Career as a researcher.

  • 2005 PhD in Sweden (Uppsala University).
  • 2006-2009 Post-doc in Switzerland (Swiss Federal Institute of Technology (ETH Zurich), and Swiss Federal Institute of Aquatic Science and Technology (Eawag)).
  • 2009 Researcher at Swedish University of Agricultural Sciences.
  • 2010-2014 Assistant Professor, Uppsala University.
  • Since 2014 Senior Lecturer, Uppsala University.
  • Several major grants as PI since 2010, most notably an ERC starting grant in 2013.

Your family commitments.

3 children (born 2004, 2007 and 2010). Family duties shared with my wife (also a scientist). Since my wife is commuting for work to another city, I am taking care of day-to-day family routines 4 days per week (delivering and picking up kids at school, preparing dinner, coordination of afternoon activities, etc).

How do you balance your work and family commitments?

This is very difficult and was so particularly before I got a permanent position. Since my working day finishes early (at 16) on 4 of 5 days, I compensate by working in evenings. Most importantly, however, I was working 80% since the birth of the first child (2004) and until 2015; now, children are big enough to take own responsibility, but also evening working has increased since then. My wife is also working 80% but is stuck in a similar dilemma of evening work.

I was also on full-time parental leave with each of the three kids when they were small, for a total of 1.5 years. This time was shared quite equally between my wife and me. In total, I have spent corresponding to 33 months full-time on parental leave.

What has helped you?

Personal choices

  • Family first.
  • Part-time work (80%).

Policies

  • Parental leave possible for men in Sweden.
  • Child care system very well-developed.
  • Part-time work for family reasons was possible because of an understanding professor (Switzerland) or national laws (Sweden).
  • Parental leave is discounted when scientific productivity is calculated, for grant applications, position eligibilities, etc.
  • Nothing important (meetings, lectures etc) before 8 and after 16 (in Sweden).

Informal support

  • Academic leadership: encouragement from professors to take family responsibilities
  • Senior male scientists as role models.
  • Understanding and tolerance from colleagues (meetings, sick leaves, etc).
  • My wife’s determination.

What has hindered you?

Apparently, nothing has hindered me directly, I have been successful in combining a research career with taking family responsibility and developing good relationships with my children. But of course, the absence of any of the points mentioned at the previous point would have hindered me.

The culture in Switzerland was less open to allowing men to take family responsibility (according to national law, fathers get only 2 days off from work when they get a child), so there could have been many hinders on my way, if I wouldn’t have a had such an understanding and supportive boss (professor). He said: children are important and take time. This was a very important case of academic leadership towards equal opportunities (meaning that also men get the opportunity to spend time with their children).
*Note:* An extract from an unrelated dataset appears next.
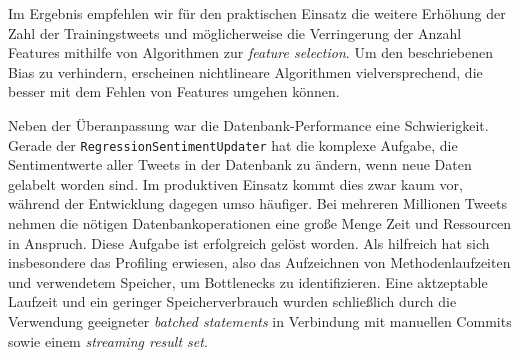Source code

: Im Ergebnis empfehlen wir für den praktischen Einsatz die weitere Erhöhung der Zahl der Trainingstweets und möglicherweise die Verringerung der Anzahl Features mithilfe von Algorithmen zur \textit{feature selection}. Um den beschriebenen Bias zu verhindern, erscheinen nichtlineare Algorithmen vielversprechend, die besser mit dem Fehlen von Features umgehen können.

Neben der Überanpassung war die Datenbank-Performance eine Schwierigkeit. Gerade der \texttt{Regression\-Sentiment\-Updater} hat die komplexe Aufgabe, die Sentimentwerte aller Tweets in der Datenbank zu ändern, wenn neue Daten gelabelt worden sind. Im produktiven Einsatz kommt dies zwar kaum vor, während der Entwicklung dagegen umso häufiger. Bei mehreren Millionen Tweets nehmen die nötigen Datenbankoperationen eine große Menge Zeit und Ressourcen in Anspruch. Diese Aufgabe ist erfolgreich gelöst worden. Als hilfreich hat sich insbesondere das Profiling erwiesen, also das Aufzeichnen von Methodenlaufzeiten und verwendetem Speicher, um Bottlenecks zu identifizieren. Eine aktzeptable Laufzeit und ein geringer Speicherverbrauch wurden schließlich durch die Verwendung geeigneter \textit{batched statements} in Verbindung mit manuellen Commits sowie einem \textit{streaming result set}.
What have been the most difficult moments in your career considering family and work life balance?

There are many. Whenever work load culminates, or family duties culminate. I try then to remember my first decision when deciding to have kids (family first, work second) and juggle my way through. Difficult of course, but I profit also from my partner being in the same business and recognizing these situations, so we generally support each other well during peaks.

Very difficult in general are also job transitions because the uncertainty they involve is not really compatible with the family (e.g. moves). And all difficulties are enlarged by being on temporary employments, i.e. under permanent pressure to perform and out-compete others.
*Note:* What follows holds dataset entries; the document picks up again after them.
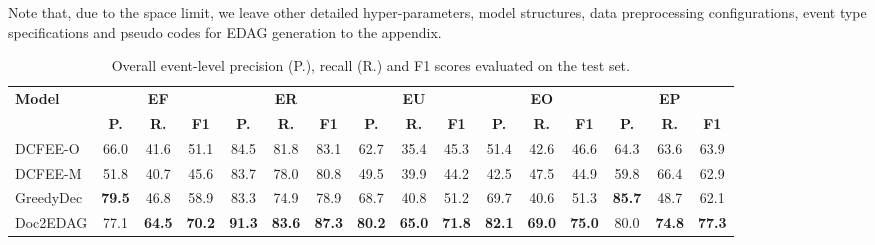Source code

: \documentclass[11pt,a4paper]{article}
\begin{document}
Note that, due to the space limit, we leave other detailed hyper-parameters, model structures, data preprocessing configurations, event type specifications and pseudo codes for EDAG generation to the appendix.


\begin{table*}[tb]\small
\centering
\addtolength{\tabcolsep}{-1pt}
\begin{tabular}{l | ccc | ccc | ccc | ccc | ccc }
\toprule
\multirow{2}{*}{\textbf{Model}}
& \multicolumn{3}{c|}{\textbf{EF}}
& \multicolumn{3}{c|}{\textbf{ER}}
& \multicolumn{3}{c|}{\textbf{EU}}
& \multicolumn{3}{c|}{\textbf{EO}}
& \multicolumn{3}{c}{\textbf{EP}}
\\
& \textbf{P.} & \textbf{R.} & \textbf{F1}
& \textbf{P.} & \textbf{R.} & \textbf{F1}
& \textbf{P.} & \textbf{R.} & \textbf{F1}
& \textbf{P.} & \textbf{R.} & \textbf{F1}
& \textbf{P.} & \textbf{R.} & \textbf{F1}
\\
\midrule
DCFEE-O  & 66.0 & 41.6 & 51.1      & 84.5 & 81.8 & 83.1      & 62.7 & 35.4 & 45.3      & 51.4 & 42.6 & 46.6      & 64.3 & 63.6 & 63.9      
\\
DCFEE-M & 51.8 & 40.7 & 45.6 	 & 83.7 & 78.0 & 80.8 	 & 49.5 & 39.9 & 44.2 	 & 42.5 & 47.5 & 44.9 	 & 59.8 & 66.4 & 62.9 
\\
\midrule
GreedyDec  
& \textbf{79.5} & 46.8 & 58.9      & 83.3 & 74.9 & 78.9      & 68.7 & 40.8 & 51.2      & 69.7 & 40.6 & 51.3      & \textbf{85.7} & 48.7 & 62.1
\\
Doc2EDAG  
& 77.1 & \textbf{64.5} & \textbf{70.2}      & \textbf{91.3} & \textbf{83.6} & \textbf{87.3}      & \textbf{80.2} & \textbf{65.0} & \textbf{71.8}      & \textbf{82.1} & \textbf{69.0} & \textbf{75.0}      & 80.0 & \textbf{74.8} & \textbf{77.3}
\\
\bottomrule
\end{tabular}
\caption{Overall event-level precision (P.), recall (R.) and F1 scores evaluated on the test set.}
\label{tab:main_result}
\end{table*}
\end{document}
What is your experience of sharing family-care: (a) in your everyday life, (b) during field works, and (c) during secondments?

  • It works quite alright unless routines are failing because of sickness, special events, culminating work load etc.
  • Someone (e.g. grandparents) need to replace me when I go on extended field trips. Short field campaigns can be backed up by my wife stepping in and taking 100% responsibilities for these days.
  • The postdoc period in Switzerland was a common family project (my wife also did her post-doc there). I spent two months with a research group in Brazil, and the family followed me there for this period.

Your advice for others.

For more men to take more responsibilities for their families, and thereby allow for better career opportunities for their female partners, the female partners should be clear with what they want from the beginning. My wife’s determination and support has been very important for me.

Also: there are great benefits with combining family and a scientific career!

  • Increased time efficiency, better capacity to prioritize and manage time.
  • The time I spent with the children has helped me tremendously to improve my social and group leading skills, which have turned out to be very important in my professional life. This skill (typically called a soft skill) is absolutely key to leading my research team, and there is no better school for group leadership than running a family.